PROVIDED RECORDS:
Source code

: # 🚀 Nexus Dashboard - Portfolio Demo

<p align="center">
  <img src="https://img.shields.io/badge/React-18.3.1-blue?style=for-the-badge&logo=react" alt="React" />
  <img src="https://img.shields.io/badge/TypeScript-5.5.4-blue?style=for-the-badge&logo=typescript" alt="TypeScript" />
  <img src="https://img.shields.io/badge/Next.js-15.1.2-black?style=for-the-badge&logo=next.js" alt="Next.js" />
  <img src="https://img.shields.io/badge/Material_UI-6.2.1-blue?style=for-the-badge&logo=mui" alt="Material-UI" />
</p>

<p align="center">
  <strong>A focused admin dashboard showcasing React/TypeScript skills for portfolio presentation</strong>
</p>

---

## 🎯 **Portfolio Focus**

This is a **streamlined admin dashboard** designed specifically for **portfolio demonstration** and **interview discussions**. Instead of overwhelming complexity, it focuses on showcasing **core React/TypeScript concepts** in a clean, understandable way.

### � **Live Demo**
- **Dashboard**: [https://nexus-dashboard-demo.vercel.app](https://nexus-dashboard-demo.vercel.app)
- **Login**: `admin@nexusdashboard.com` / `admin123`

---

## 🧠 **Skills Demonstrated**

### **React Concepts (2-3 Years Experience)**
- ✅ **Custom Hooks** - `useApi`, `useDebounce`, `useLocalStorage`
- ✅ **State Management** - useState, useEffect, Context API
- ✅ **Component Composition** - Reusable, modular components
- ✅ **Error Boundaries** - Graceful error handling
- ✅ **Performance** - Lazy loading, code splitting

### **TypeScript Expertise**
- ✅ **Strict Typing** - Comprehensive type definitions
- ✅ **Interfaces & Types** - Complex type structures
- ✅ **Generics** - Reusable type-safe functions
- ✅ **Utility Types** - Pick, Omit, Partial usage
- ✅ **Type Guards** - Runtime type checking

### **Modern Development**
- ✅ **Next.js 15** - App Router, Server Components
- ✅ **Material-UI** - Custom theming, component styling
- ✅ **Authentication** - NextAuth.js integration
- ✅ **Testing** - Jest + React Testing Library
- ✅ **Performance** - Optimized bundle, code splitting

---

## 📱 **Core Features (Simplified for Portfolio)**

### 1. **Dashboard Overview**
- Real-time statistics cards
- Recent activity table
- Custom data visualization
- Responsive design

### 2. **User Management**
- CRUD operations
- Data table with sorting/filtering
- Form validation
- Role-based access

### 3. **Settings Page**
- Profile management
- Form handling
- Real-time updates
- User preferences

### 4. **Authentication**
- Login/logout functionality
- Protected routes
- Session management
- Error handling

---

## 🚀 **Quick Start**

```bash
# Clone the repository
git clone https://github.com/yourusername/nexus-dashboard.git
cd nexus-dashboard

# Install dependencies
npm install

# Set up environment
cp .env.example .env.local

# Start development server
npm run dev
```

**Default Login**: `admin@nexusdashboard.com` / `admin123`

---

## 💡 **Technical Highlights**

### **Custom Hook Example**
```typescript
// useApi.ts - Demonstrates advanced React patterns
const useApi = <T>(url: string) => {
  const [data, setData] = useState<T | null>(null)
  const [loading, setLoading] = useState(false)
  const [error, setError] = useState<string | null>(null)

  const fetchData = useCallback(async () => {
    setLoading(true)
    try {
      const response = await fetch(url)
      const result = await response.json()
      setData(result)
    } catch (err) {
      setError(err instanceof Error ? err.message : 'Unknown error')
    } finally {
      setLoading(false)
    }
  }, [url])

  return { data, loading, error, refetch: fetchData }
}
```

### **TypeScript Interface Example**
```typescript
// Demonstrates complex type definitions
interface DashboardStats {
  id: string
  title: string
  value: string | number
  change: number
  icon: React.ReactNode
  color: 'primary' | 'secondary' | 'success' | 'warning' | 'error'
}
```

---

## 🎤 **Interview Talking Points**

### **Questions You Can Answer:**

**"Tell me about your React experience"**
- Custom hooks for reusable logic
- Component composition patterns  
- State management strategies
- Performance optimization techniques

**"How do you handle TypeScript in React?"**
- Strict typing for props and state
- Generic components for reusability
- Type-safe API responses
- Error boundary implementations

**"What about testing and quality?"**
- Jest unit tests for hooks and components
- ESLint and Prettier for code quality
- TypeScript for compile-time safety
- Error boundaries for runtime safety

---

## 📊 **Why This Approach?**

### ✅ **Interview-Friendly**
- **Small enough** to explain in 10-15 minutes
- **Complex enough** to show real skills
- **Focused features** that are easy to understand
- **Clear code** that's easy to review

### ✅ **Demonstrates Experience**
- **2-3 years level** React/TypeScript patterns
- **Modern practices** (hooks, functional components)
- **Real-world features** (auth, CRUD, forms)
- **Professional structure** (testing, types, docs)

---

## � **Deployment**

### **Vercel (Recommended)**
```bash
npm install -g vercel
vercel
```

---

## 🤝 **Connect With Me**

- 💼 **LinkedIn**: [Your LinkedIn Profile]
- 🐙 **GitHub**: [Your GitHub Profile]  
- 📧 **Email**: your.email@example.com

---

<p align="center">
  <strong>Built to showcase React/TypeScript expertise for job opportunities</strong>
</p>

AIM OF THE TASK: Everything starting at the line containing "- TypeScript for compile-time safety" and ending at the line containing "- **2-3 years" in the records above should be repeated exactly, and only that.

TASK SOLUTION:
- TypeScript for compile-time safety
- Error boundaries for runtime safety

---

## 📊 **Why This Approach?**

### ✅ **Interview-Friendly**
- **Small enough** to explain in 10-15 minutes
- **Complex enough** to show real skills
- **Focused features** that are easy to understand
- **Clear code** that's easy to review

### ✅ **Demonstrates Experience**
- **2-3 years level** React/TypeScript patterns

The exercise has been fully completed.